Qualquer proposta reformadora deveria ter em conta estes desafios, assentar em valores de solidariedade, equidade e promoção da cidadania da Pessoa Doente e num contrato social que promova a liberdade de escolha do doente e responsabilidade individual na defesa da Saúde. E na convergência dos diferentes parceiros, privados e sociais, no contexto de Sistema de Saúde sendo o SNS elemento estruturante e referencial de qualidade, bem como na formação permanente dos seus recursos humanos, na investigação e incorporação da inovação e na utilização inteligente da transformação digital para modernização dos serviços e melhor comunicação.

O NHS (Serviço de Saúde britânico) fundado a seguir à 2.ª guerra, serviu de modelo e inspiração ao SNS e tem mais 30 anos de história, um espelho para onde devemos olhar. Reconheceram que excessiva burocratização e dependência dos ciclos políticos induziam reformas contraditórias e reduziam a sua capacidade de adaptação, que parcerias público-privadas na gestão e financiamento e o recurso aos serviços privados foram úteis e permitiram melhorar carências medicamente inaceitáveis. E lá como cá, o mercado de seguros privados cresceu significativamente. Há anos criaram entidade pública autónoma e independente para a gestão do NHS procurando assegurar coerência, eficácia e continuidade. Ilusão tecnocrática? A dimensão política foi salvaguardada pela nomeação do seu chairman pelo governo por proposta do responsável pela Saúde, pela aprovação, no Parlamento, do programa de acção pluri-anual, para além do ciclo político vigente e pela representatividade na estrutura organizativa.

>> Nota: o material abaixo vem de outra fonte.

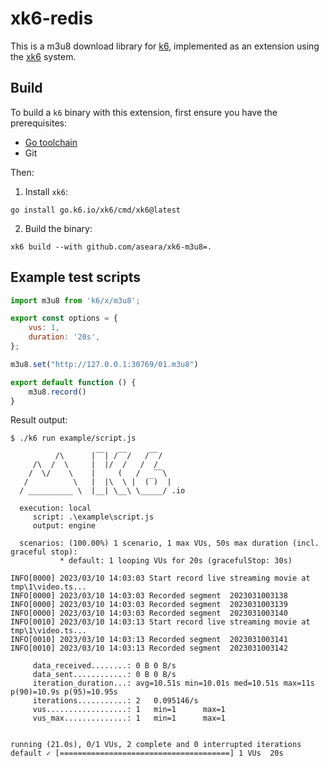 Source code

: # xk6-redis

This is a m3u8 download library for [k6](https://github.com/grafana/k6),
implemented as an extension using the [xk6](https://github.com/grafana/xk6) system.

## Build

To build a `k6` binary with this extension, first ensure you have the prerequisites:

- [Go toolchain](https://go101.org/article/go-toolchain.html)
- Git

Then:

1. Install `xk6`:
  ```shell
  go install go.k6.io/xk6/cmd/xk6@latest
  ```

2. Build the binary:
  ```shell
  xk6 build --with github.com/aseara/xk6-m3u8=.
  ```

## Example test scripts


```javascript
import m3u8 from 'k6/x/m3u8';

export const options = {
    vus: 1,
    duration: '20s',
};

m3u8.set("http://127.0.0.1:30769/01.m3u8")

export default function () {
    m3u8.record()
}
```

Result output:

```shell
$ ./k6 run example/script.js

          /\      |‾‾| /‾‾/   /‾‾/
     /\  /  \     |  |/  /   /  /
    /  \/    \    |     (   /   ‾‾\
   /          \   |  |\  \ |  (‾)  |
  / __________ \  |__| \__\ \_____/ .io

  execution: local
     script: .\example\script.js
     output: engine

  scenarios: (100.00%) 1 scenario, 1 max VUs, 50s max duration (incl. graceful stop):
           * default: 1 looping VUs for 20s (gracefulStop: 30s)

INFO[0000] 2023/03/10 14:03:03 Start record live streaming movie at tmp\1\video.ts...
INFO[0000] 2023/03/10 14:03:03 Recorded segment  2023031003138                                                                                                       
INFO[0000] 2023/03/10 14:03:03 Recorded segment  2023031003139
INFO[0000] 2023/03/10 14:03:03 Recorded segment  2023031003140
INFO[0010] 2023/03/10 14:03:13 Start record live streaming movie at tmp\1\video.ts...
INFO[0010] 2023/03/10 14:03:13 Recorded segment  2023031003141
INFO[0010] 2023/03/10 14:03:13 Recorded segment  2023031003142

     data_received........: 0 B 0 B/s
     data_sent............: 0 B 0 B/s
     iteration_duration...: avg=10.51s min=10.01s med=10.51s max=11s p(90)=10.9s p(95)=10.95s
     iterations...........: 2   0.095146/s
     vus..................: 1   min=1      max=1
     vus_max..............: 1   min=1      max=1

                                                                                                                                                                     
running (21.0s), 0/1 VUs, 2 complete and 0 interrupted iterations                                                                                                    
default ✓ [======================================] 1 VUs  20s 
```
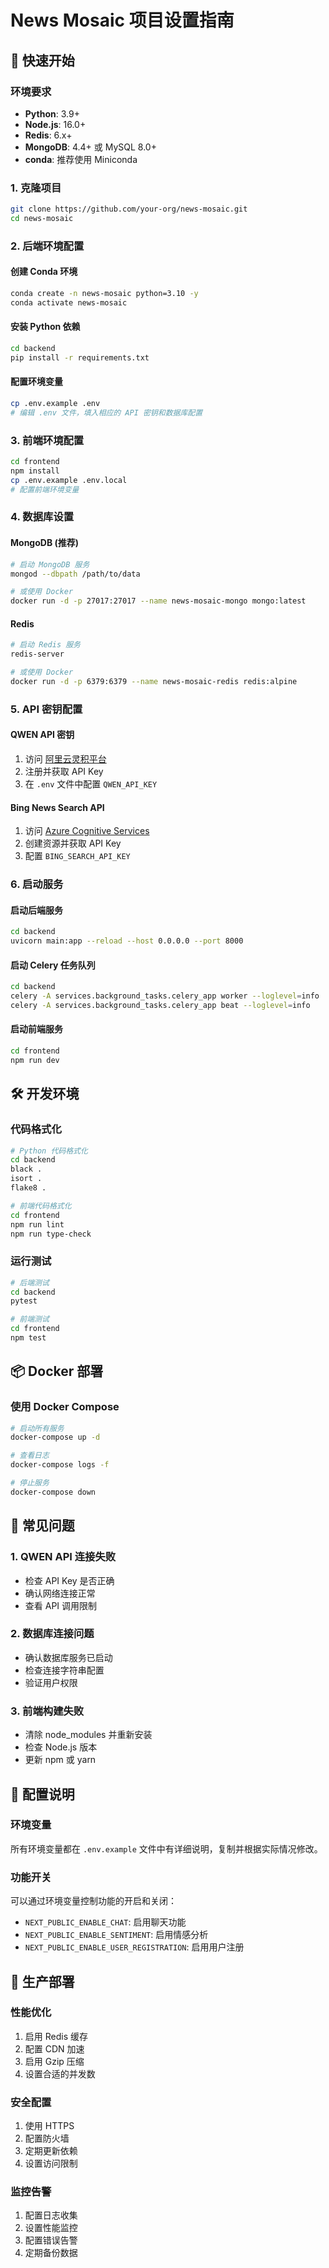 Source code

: # News Mosaic 项目设置指南

## 🚀 快速开始

### 环境要求

- **Python**: 3.9+
- **Node.js**: 16.0+
- **Redis**: 6.x+
- **MongoDB**: 4.4+ 或 MySQL 8.0+
- **conda**: 推荐使用 Miniconda

### 1. 克隆项目

```bash
git clone https://github.com/your-org/news-mosaic.git
cd news-mosaic
```

### 2. 后端环境配置

#### 创建 Conda 环境
```bash
conda create -n news-mosaic python=3.10 -y
conda activate news-mosaic
```

#### 安装 Python 依赖
```bash
cd backend
pip install -r requirements.txt
```

#### 配置环境变量
```bash
cp .env.example .env
# 编辑 .env 文件，填入相应的 API 密钥和数据库配置
```

### 3. 前端环境配置

```bash
cd frontend
npm install
cp .env.example .env.local
# 配置前端环境变量
```

### 4. 数据库设置

#### MongoDB (推荐)
```bash
# 启动 MongoDB 服务
mongod --dbpath /path/to/data

# 或使用 Docker
docker run -d -p 27017:27017 --name news-mosaic-mongo mongo:latest
```

#### Redis
```bash
# 启动 Redis 服务
redis-server

# 或使用 Docker
docker run -d -p 6379:6379 --name news-mosaic-redis redis:alpine
```

### 5. API 密钥配置

#### QWEN API 密钥
1. 访问 [阿里云灵积平台](https://dashscope.aliyun.com/)
2. 注册并获取 API Key
3. 在 `.env` 文件中配置 `QWEN_API_KEY`

#### Bing News Search API
1. 访问 [Azure Cognitive Services](https://azure.microsoft.com/en-us/services/cognitive-services/bing-news-search-api/)
2. 创建资源并获取 API Key
3. 配置 `BING_SEARCH_API_KEY`

### 6. 启动服务

#### 启动后端服务
```bash
cd backend
uvicorn main:app --reload --host 0.0.0.0 --port 8000
```

#### 启动 Celery 任务队列
```bash
cd backend
celery -A services.background_tasks.celery_app worker --loglevel=info
celery -A services.background_tasks.celery_app beat --loglevel=info
```

#### 启动前端服务
```bash
cd frontend
npm run dev
```

## 🛠️ 开发环境

### 代码格式化
```bash
# Python 代码格式化
cd backend
black .
isort .
flake8 .

# 前端代码格式化
cd frontend
npm run lint
npm run type-check
```

### 运行测试
```bash
# 后端测试
cd backend
pytest

# 前端测试
cd frontend
npm test
```

## 📦 Docker 部署

### 使用 Docker Compose
```bash
# 启动所有服务
docker-compose up -d

# 查看日志
docker-compose logs -f

# 停止服务
docker-compose down
```

## 🔧 常见问题

### 1. QWEN API 连接失败
- 检查 API Key 是否正确
- 确认网络连接正常
- 查看 API 调用限制

### 2. 数据库连接问题
- 确认数据库服务已启动
- 检查连接字符串配置
- 验证用户权限

### 3. 前端构建失败
- 清除 node_modules 并重新安装
- 检查 Node.js 版本
- 更新 npm 或 yarn

## 📝 配置说明

### 环境变量
所有环境变量都在 `.env.example` 文件中有详细说明，复制并根据实际情况修改。

### 功能开关
可以通过环境变量控制功能的开启和关闭：
- `NEXT_PUBLIC_ENABLE_CHAT`: 启用聊天功能
- `NEXT_PUBLIC_ENABLE_SENTIMENT`: 启用情感分析
- `NEXT_PUBLIC_ENABLE_USER_REGISTRATION`: 启用用户注册

## 🚀 生产部署

### 性能优化
1. 启用 Redis 缓存
2. 配置 CDN 加速
3. 启用 Gzip 压缩
4. 设置合适的并发数

### 安全配置
1. 使用 HTTPS
2. 配置防火墙
3. 定期更新依赖
4. 设置访问限制

### 监控告警
1. 配置日志收集
2. 设置性能监控
3. 配置错误告警
4. 定期备份数据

Serão estes os objectivos do novo estatuto do SNS? Não me pareceu. Para além do juridiquês difícil para leigo, a sua direcção executiva sem autonomia e dependente do responsável pela Saúde sugere mais burocracia. Pareceu-me constituir escudo defensivo para o (a) governante, bem longe da filosofia de Entidade Pública autónoma, como se sugeriu no livro já mencionado, com capacidade para gestão profissional e independente dos ciclos políticos, como o Presidente da República mencionou recentemente. Seria excelente oportunidade para reforçar consenso multipartidário necessário na Saúde.

Mudar de política e de intérprete, que personifique um novo espírito e uma visão mais abrangente não prisioneira de arquétipos passados é necessário, bem como respeito pela verdade, coragem e determinação na acção. E com obra feita, se possível! Esse é o desafio irrecusável.